In wake of $1.4B Suboxone Payout, Mental Health Watchdog, CCHR, Says Psychiatric Industry and Hospitals Cash in on Opioid Crisis

by | Jul 24, 2019

With more than 34 million Americans taking antidepressants in 2013-14, addiction and withdrawal from psychiatric is a growing problem.

With more than 34 million Americans taking antidepressants in 2013-14, addiction and withdrawal from psychiatric is a growing problem.


A pharmaceutical company’s recent $1.4 billion settlement with the Department of Justice (DOJ) over probes into its addiction treatment drug, Suboxone Film (buprenorphine and naloxone), has raised concerns about psychiatric drug treatments offered as solutions to the opioid crisis, the mental health watchdog, Citizens Commission on Human Rights (CCHR) says. [1] Buprenorphine, one of the active ingredients in Suboxone, is a synthetic opioid that is potentially addictive. [2] The DOJ alleged Suboxone Film was falsely marketed by its manufacturer as safer and less susceptible to abuse than similar drugs containing buprenorphine. [3]
Suboxone Clinics have sprung up across the U.S., including within a major behavioral hospital chain, Acadia Healthcare that owns more than 100 Suboxone and methadone clinics. [4]
Jan Eastgate, president of CCHR International, says that “while the country suffers from the opioid crisis, huge profits and serious dangers derive from the treatment of addiction to opioids.” The Food and Drug Administration warns that people taking buprenorphine can suffer serious breathing problems and death—especially when injecting it, and in combination with benzodiazepines or other central nervous system depressants. [5] A New York Times investigation in 2013 found buprenorphine was a “primary suspect” in 420 deaths reported to the FDA since it reached the market in 2003. [6]
Suboxone Film is a sublingual strip that is placed on the tongue to dissolve.

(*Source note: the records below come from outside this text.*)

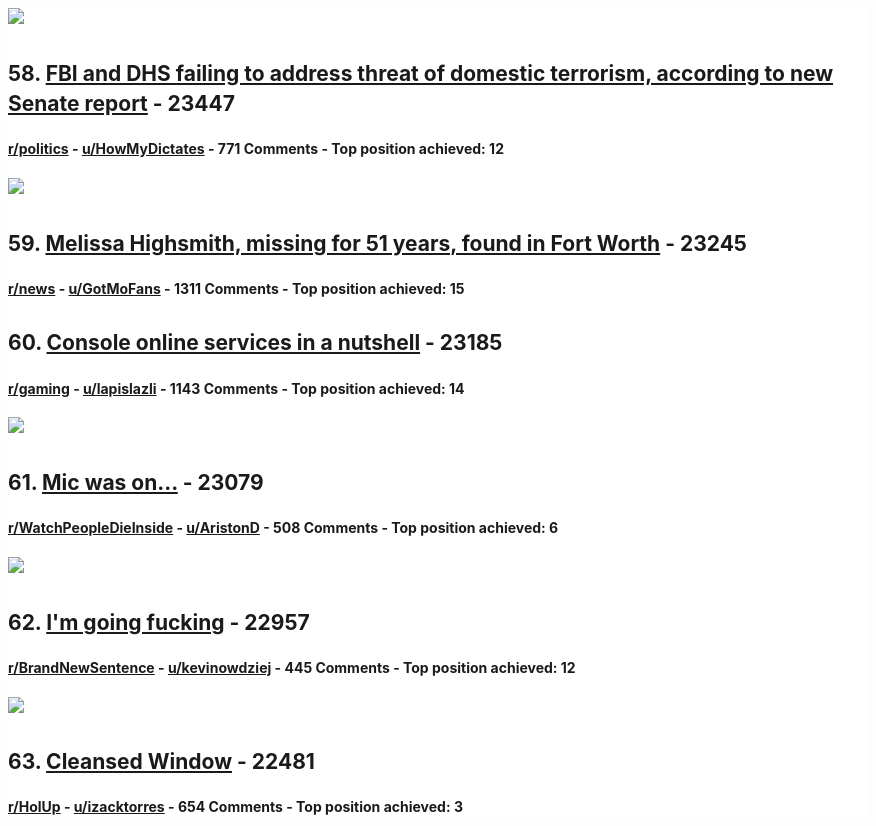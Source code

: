 <a href="https://v.redd.it/natdc56e0q2a1"><img src="https://b.thumbs.redditmedia.com/jlZHFY0AgLizH_4xxxT8AeFZo__oRmRWlXcEd9BJuDY.jpg"></img></a>

## 58. [FBI and DHS failing to address threat of domestic terrorism, according to new Senate report](http://reddit.com/r/politics/comments/z6u0ka/fbi_and_dhs_failing_to_address_threat_of_domestic/) - 23447
#### [r/politics](http://reddit.com/r/politics) - [u/HowMyDictates](http://reddit.com/u/HowMyDictates) - 771 Comments - Top position achieved: 12

<a href="https://www.salon.com/2022/11/28/fbi-and-dhs-failing-to-address-of-domestic-terrorism-according-to-new-senate-report/"><img src="https://a.thumbs.redditmedia.com/5ZE2NUFzb2ppPIyZNu14qx0wPtsWwi1og3VNPW8PsK4.jpg"></img></a>

## 59. [Melissa Highsmith, missing for 51 years, found in Fort Worth](http://reddit.com/r/news/comments/z6vm2f/melissa_highsmith_missing_for_51_years_found_in/) - 23245
#### [r/news](http://reddit.com/r/news) - [u/GotMoFans](http://reddit.com/u/GotMoFans) - 1311 Comments - Top position achieved: 15

## 60. [Console online services in a nutshell](http://reddit.com/r/gaming/comments/z76yvm/console_online_services_in_a_nutshell/) - 23185
#### [r/gaming](http://reddit.com/r/gaming) - [u/lapislazli](http://reddit.com/u/lapislazli) - 1143 Comments - Top position achieved: 14

<a href="https://i.redd.it/3kt3o81d1r2a1.jpg"><img src="https://b.thumbs.redditmedia.com/IexOYIz0rBdxs4MX7fvM8GnhaQf6IrBFjDH2iidyLEk.jpg"></img></a>

## 61. [Mic was on...](http://reddit.com/r/WatchPeopleDieInside/comments/z6v6oo/mic_was_on/) - 23079
#### [r/WatchPeopleDieInside](http://reddit.com/r/WatchPeopleDieInside) - [u/AristonD](http://reddit.com/u/AristonD) - 508 Comments - Top position achieved: 6

<a href="https://v.redd.it/0vfy7sg2qo2a1"><img src="https://b.thumbs.redditmedia.com/VWCrcVNs2DmMPHmzpGgw1buTI5aS-exiug_Pcd_ejhw.jpg"></img></a>

## 62. [I'm going fucking](http://reddit.com/r/BrandNewSentence/comments/z6x2ac/im_going_fucking/) - 22957
#### [r/BrandNewSentence](http://reddit.com/r/BrandNewSentence) - [u/kevinowdziej](http://reddit.com/u/kevinowdziej) - 445 Comments - Top position achieved: 12

<a href="https://i.redd.it/p14jo3dvmq2a1.jpg"><img src="https://b.thumbs.redditmedia.com/nwedr0e0RTvvbEqsA_yEh1PMQzTXZ4v2-GG6xmCdx5k.jpg"></img></a>

## 63. [Cleansed Window](http://reddit.com/r/HolUp/comments/z7bfd4/cleansed_window/) - 22481
#### [r/HolUp](http://reddit.com/r/HolUp) - [u/izacktorres](http://reddit.com/u/izacktorres) - 654 Comments - Top position achieved: 3
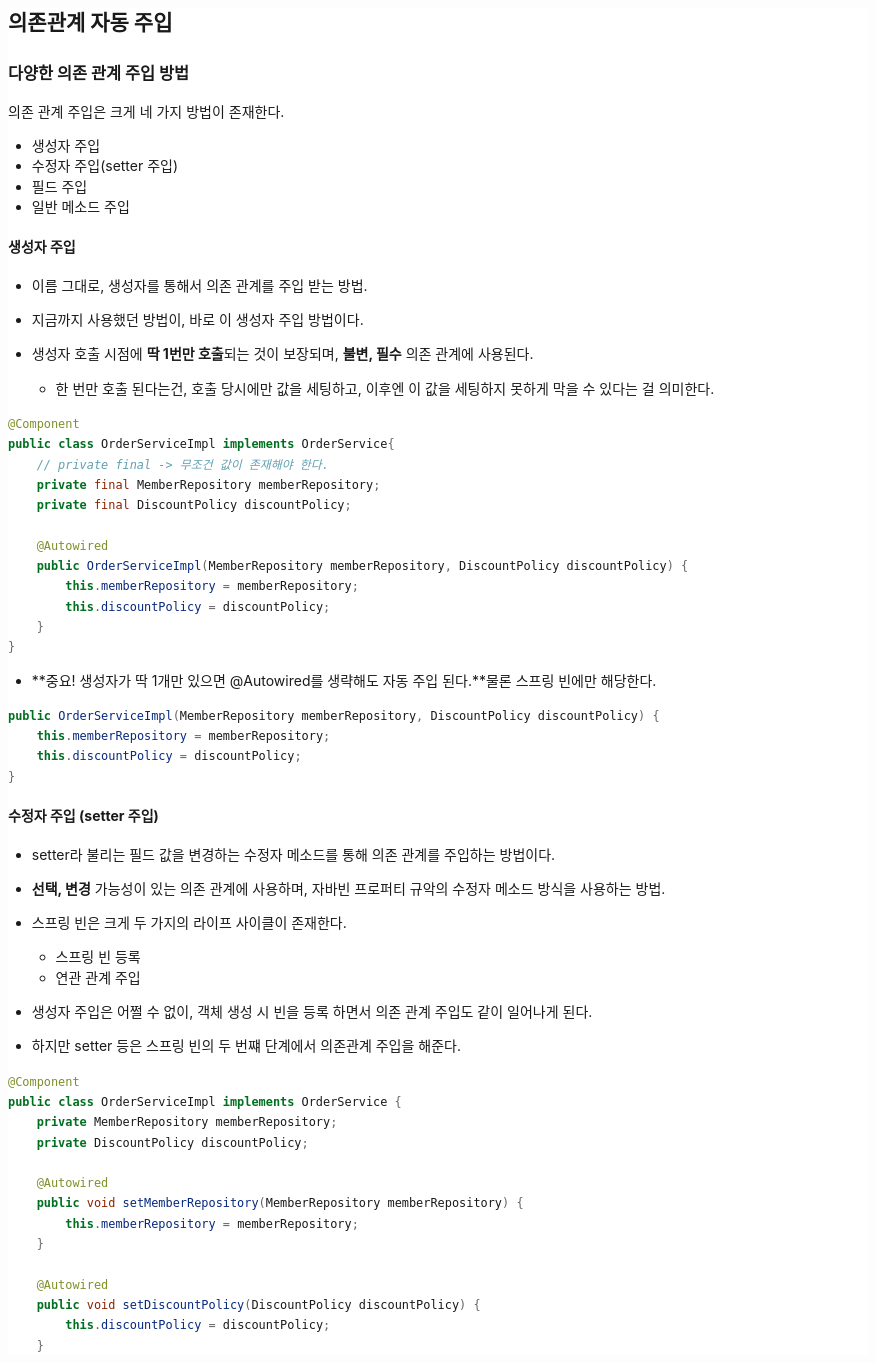 
## 의존관계 자동 주입
### 다양한 의존 관계 주입 방법
의존 관계 주입은 크게 네 가지 방법이 존재한다.
* 생성자 주입
* 수정자 주입(setter 주입)
* 필드 주입
* 일반 메소드 주입

#### 생성자 주입
* 이름 그대로, 생성자를 통해서 의존 관계를 주입 받는 방법.
* 지금까지 사용했던 방법이, 바로 이 생성자 주입 방법이다.

* 생성자 호출 시점에 **딱 1번만 호출**되는 것이 보장되며, **불변, 필수** 의존 관계에 사용된다.
    * 한 번만 호출 된다는건, 호출 당시에만 값을 세팅하고, 이후엔 이 값을 세팅하지 못하게 막을 수 있다는 걸 의미한다.


```JAVA
@Component
public class OrderServiceImpl implements OrderService{
    // private final -> 무조건 값이 존재해야 한다.
    private final MemberRepository memberRepository;
    private final DiscountPolicy discountPolicy;

    @Autowired
    public OrderServiceImpl(MemberRepository memberRepository, DiscountPolicy discountPolicy) {
        this.memberRepository = memberRepository;
        this.discountPolicy = discountPolicy;
    }
}
```

* **중요! 생성자가 딱 1개만 있으면 @Autowired를 생략해도 자동 주입 된다.**물론 스프링 빈에만 해당한다.

```JAVA
public OrderServiceImpl(MemberRepository memberRepository, DiscountPolicy discountPolicy) {
    this.memberRepository = memberRepository;
    this.discountPolicy = discountPolicy;
}
```

#### 수정자 주입 (setter 주입)
* setter라 불리는 필드 값을 변경하는 수정자 메소드를 통해 의존 관계를 주입하는 방법이다.
* **선택, 변경** 가능성이 있는 의존 관계에 사용하며, 자바빈 프로퍼티 규악의 수정자 메소드 방식을 사용하는 방법.

* 스프링 빈은 크게 두 가지의 라이프 사이클이 존재한다.
    * 스프링 빈 등록
    * 연관 관계 주입
* 생성자 주입은 어쩔 수 없이, 객체 생성 시 빈을 등록 하면서 의존 관계 주입도 같이 일어나게 된다.
* 하지만 setter 등은 스프링 빈의 두 번쨰 단계에서 의존관계 주입을 해준다.

```JAVA
@Component
public class OrderServiceImpl implements OrderService {
    private MemberRepository memberRepository;
    private DiscountPolicy discountPolicy;
    
    @Autowired
    public void setMemberRepository(MemberRepository memberRepository) {
        this.memberRepository = memberRepository;
    }
    
    @Autowired
    public void setDiscountPolicy(DiscountPolicy discountPolicy) {
        this.discountPolicy = discountPolicy;
    }
```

If enough strips are placed, it can result in a high.  U.S. sales of Sublingual Film were approximately $1.87 billion for the 12 months ending December 31, 2018, according to IQVIA. [7]
Other adverse effects of Suboxone Film include liver problems and opioid withdrawal. Long-term use of Suboxone may cause fertility problems in males and females. [8]
The other active ingredient in Suboxone, naloxone, may cause agitation, high or low blood pressure, cardiac arrhythmias, shortness of breath, pulmonary edema, abnormal brain damage, seizures, coma and death. [9]
Opioid dependence has become a lucrative business for the mental health industry, Eastgate says. The American Psychiatric Association’s Diagnostic & Statistical Manual of Mental Disorders (DSM) lists about twelve disorders associated with opioid use and abuse, for which psychiatrists can bill insurance. [10]
According to a study published in the Journal of the American Board of Family Medicine in 2017, adults said to have a “mental illness” receive more than 50% of the 115 million opioid prescriptions in the U.S. annually. [11]
Evelyn Pringle and Martha Rosenberg writing in Alternet wrote that addiction treatment companies are so lucrative, with profit margins of over 20 percent, “largely because of the booming specialty of addiction psychiatry, which has exploded and muscled its way into standard rehabilitation and monetized it.” [12]
Addiction psychiatry involves substituting one drug with another or a combination of two. The problem with this model, Pringle and Rosenberg pointed out is that “the substance abuser never recovers, but simply stays hooked on another or multiple drugs, while Big Pharma cashes in.”
Between 2006 and 2016, private equity firms also invested more than $2.2 billion in substance abuse treatment companies. [13]
For five years CCHR has investigated the use of Suboxone and other opioid addiction treatment drugs in for-profit psychiatric hospitals, including those owned by Acadia and Universal Health Services, which also has outpatient Suboxone programs. [14]
A Suboxone clinic can charge $200 to $300 per month, per patient, for a 5-to-10 minute checkup to renew a Suboxone prescription. According to psychiatrist, Steven R. Scanlan, “the lucrative nature of Suboxone on a maintenance basis creates a disincentive to tapering the drug and its income-generating potential.” [15]
In a sample of 12 psychiatrists CCHR identified as affiliated with Acadia facilities, two were among the top 20 state prescribers of Suboxone. [16]
In May 2019, U.S. Attorney announced that Acadia would pay $17 million in a Healthcare Fraud settlement over its billing Medicaid for fraudulent laboratory tests related to its addiction treatment programs in West Virginia, where methadone and Suboxone are administered. [17]
Psychiatrists have played an integral role in the opioid crisis. OxyContin (oxycodone) maker Purdue Pharma was started by three psychiatrists, all brothers. Oxycontin was developed by the two youngest, Raymond and Mortimer who made it the driving power that made them billions. The three coauthored more than 100 studies on the yet to be proved “biochemical roots” of mental illness, which justifies drug treatment. [18]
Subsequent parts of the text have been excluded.